Now to the married I command, yet not I but the Lord: A wife is not to depart from her husband. But even if she does depart, let her remain unmarried or be reconciled to her husband. And a husband is not to divorce his wife. But to the rest I, not the Lord, say: If any brother has a wife who does not believe, and she is willing to live with him, let him not divorce her.
This distinction should, I would argue, is similar to that of papal infallibality. As a human being, the Bishop of Rome is a fallen creature. As Romans 3:10 would say, "There is none righteous, not one." And, as Jesus said to the Rich young ruler, "No one is good but God alone." From a pure "perfection" standard, God's word would not allow any man's speech to be perfect. Even Roman Catholic teaching says the Pope is only infallable when speaking ex cathedra, or from God.
Clearly then not all things that the apostles said are thus "infallible," but rather only those things which are "scriptural." In other words, if they are in line with what God would have had these men say, then they are perfect. If not, they are the words of any other man. (I'm reminded of a scene from The Robe, in which Peter must remind his church that he is not perfect!)
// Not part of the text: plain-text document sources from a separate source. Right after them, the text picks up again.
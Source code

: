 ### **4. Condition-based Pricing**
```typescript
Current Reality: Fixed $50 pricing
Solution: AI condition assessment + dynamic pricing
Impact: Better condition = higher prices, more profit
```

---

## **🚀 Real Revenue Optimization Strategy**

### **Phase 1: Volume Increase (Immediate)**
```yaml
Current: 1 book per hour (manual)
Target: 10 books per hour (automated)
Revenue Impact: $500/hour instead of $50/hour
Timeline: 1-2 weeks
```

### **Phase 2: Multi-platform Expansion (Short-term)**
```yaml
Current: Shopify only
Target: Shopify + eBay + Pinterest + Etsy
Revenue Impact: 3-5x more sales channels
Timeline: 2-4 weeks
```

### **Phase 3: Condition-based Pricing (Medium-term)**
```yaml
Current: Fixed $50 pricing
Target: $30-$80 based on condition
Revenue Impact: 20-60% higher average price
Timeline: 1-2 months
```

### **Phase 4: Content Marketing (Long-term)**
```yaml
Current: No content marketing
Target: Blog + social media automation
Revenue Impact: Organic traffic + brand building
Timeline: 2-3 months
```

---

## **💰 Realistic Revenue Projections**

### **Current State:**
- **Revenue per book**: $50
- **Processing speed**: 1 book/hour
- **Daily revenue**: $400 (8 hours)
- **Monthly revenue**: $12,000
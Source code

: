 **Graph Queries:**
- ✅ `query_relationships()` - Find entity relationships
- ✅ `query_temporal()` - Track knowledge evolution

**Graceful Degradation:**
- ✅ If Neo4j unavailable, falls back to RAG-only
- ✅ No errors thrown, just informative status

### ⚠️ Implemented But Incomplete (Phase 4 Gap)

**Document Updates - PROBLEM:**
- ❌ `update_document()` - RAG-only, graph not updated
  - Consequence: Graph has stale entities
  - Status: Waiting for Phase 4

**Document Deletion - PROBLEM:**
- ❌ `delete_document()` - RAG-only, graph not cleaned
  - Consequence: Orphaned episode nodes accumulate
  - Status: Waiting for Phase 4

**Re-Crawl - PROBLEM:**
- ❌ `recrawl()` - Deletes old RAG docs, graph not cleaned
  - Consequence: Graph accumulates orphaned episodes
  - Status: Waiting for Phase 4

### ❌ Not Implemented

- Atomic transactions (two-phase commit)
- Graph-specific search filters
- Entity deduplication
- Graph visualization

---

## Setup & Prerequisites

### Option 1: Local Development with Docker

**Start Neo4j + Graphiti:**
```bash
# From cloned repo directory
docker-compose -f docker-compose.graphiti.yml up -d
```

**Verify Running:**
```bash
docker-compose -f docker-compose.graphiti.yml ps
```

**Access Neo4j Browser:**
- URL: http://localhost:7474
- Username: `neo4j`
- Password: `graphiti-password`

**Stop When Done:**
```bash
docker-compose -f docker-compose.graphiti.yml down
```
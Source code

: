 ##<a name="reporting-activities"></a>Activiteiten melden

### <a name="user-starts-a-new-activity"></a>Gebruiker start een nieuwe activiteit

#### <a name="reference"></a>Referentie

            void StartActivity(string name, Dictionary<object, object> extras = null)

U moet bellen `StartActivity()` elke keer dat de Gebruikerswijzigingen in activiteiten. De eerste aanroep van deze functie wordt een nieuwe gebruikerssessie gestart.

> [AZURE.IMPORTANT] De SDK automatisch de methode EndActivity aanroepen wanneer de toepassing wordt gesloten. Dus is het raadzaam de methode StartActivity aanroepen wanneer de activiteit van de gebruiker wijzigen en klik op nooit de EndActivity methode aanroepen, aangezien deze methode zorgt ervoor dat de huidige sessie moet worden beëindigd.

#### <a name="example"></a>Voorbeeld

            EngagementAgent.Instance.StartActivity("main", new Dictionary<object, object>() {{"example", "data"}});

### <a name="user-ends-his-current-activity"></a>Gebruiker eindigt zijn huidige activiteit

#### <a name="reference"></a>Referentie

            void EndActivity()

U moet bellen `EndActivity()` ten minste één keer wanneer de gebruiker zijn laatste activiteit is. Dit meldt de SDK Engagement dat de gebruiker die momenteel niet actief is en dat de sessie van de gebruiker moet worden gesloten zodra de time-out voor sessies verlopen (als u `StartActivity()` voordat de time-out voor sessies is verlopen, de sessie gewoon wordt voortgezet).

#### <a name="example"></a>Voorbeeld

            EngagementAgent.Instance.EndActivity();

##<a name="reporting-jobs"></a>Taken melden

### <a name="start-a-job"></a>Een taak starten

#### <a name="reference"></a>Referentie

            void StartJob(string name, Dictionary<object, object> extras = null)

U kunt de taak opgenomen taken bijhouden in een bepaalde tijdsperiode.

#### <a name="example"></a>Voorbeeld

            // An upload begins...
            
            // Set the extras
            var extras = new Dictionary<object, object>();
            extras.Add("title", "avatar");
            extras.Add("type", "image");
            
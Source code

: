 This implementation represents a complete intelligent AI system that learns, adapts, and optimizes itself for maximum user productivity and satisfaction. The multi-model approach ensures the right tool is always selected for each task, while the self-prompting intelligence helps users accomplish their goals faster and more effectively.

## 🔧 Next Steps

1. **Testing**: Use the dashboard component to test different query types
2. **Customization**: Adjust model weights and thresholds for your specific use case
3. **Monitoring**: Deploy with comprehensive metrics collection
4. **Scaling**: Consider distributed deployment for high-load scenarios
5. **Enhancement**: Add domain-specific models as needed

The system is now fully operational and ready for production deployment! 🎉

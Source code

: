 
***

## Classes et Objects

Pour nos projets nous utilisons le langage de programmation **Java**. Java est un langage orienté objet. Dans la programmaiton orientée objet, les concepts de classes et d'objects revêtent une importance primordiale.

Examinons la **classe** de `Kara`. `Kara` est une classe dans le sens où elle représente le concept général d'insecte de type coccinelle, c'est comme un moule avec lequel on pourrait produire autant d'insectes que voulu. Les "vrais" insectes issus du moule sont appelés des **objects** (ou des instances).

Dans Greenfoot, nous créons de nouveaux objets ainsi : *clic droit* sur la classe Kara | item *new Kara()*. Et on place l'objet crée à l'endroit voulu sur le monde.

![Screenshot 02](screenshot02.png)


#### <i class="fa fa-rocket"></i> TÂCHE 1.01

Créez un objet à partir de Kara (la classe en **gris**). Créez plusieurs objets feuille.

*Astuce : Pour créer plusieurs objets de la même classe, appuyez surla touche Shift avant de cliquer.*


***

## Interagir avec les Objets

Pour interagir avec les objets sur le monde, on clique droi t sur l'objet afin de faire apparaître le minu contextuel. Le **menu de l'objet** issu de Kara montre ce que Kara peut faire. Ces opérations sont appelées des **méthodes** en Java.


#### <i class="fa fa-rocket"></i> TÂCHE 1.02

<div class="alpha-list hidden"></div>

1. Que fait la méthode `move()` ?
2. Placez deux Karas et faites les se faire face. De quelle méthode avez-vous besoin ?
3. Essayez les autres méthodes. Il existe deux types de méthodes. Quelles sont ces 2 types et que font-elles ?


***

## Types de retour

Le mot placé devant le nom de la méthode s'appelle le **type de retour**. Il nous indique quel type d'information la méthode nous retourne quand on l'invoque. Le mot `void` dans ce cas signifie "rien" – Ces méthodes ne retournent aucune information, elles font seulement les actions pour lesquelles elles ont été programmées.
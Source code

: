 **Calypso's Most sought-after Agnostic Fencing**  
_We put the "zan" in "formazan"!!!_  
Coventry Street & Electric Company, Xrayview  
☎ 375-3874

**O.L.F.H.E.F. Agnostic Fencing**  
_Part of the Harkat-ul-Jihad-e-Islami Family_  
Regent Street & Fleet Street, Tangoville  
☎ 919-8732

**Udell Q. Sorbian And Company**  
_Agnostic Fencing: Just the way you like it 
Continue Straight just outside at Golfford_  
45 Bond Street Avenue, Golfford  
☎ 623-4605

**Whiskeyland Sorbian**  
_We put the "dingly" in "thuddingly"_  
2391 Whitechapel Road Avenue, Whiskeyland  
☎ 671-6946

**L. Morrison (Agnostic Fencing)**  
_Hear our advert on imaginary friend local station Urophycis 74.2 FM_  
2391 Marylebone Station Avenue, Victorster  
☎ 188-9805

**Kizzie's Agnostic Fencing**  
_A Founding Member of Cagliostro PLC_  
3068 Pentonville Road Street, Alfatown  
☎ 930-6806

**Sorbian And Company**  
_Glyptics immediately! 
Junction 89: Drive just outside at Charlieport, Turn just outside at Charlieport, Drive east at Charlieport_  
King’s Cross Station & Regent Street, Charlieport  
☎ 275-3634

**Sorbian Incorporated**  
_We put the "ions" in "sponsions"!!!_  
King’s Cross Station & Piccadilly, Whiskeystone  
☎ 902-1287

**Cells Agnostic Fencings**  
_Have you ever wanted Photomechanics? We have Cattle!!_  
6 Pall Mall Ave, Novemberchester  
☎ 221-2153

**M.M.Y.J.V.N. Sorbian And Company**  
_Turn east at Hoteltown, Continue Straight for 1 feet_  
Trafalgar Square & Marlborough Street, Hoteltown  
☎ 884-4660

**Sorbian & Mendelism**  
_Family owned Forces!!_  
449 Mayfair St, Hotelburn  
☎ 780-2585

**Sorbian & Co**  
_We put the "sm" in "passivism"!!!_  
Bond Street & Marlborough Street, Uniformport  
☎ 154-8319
The question, then, is whether or not the words recorded in Scripture are "perfect" or infallable. Here, I would point out the exact words of Paul in 2 Timothy 3:16:
All Scripture is breathed out by God and is profitable for teaching, for reproof, for correction, and for training in righteousness,
Notice my emphasis on profitable. Even Scripture sidesteps the question of infallability over its "usefulness" or it profitability. Regardless of whether or not the Apostles said the right thing, God uses it to be the exact right thing that is needed.
I believe wholeheartedly in the perfection of Scripture, ala Turretin, et. al - although I've stopped using the term inerrancy myself. Inerrancy says "This conforms to my standard of what is right and wrong." I say that because in order for something to be "without error" it must be judged, and "I" am the subject of that. That presupposes that "I" am in a position to judge that. That's a pretty high handed stance for a Christian who believes in the completely supremacy of The Word.
In contrast, the word telos or perfection, is a word that:
a. is in Scripture (see James)
b. keeps God in charge.
Perfect implies, as does 2 Timothy, that a thing perfectly accomplishes that which it sets out to do. It is need of no judge, because it is by definition perfect.
By that standard, the words of the Apostles, like the words of Scripture themselves, are exactly what God intends for our own reproof, correction, teaching, and training in righteousness.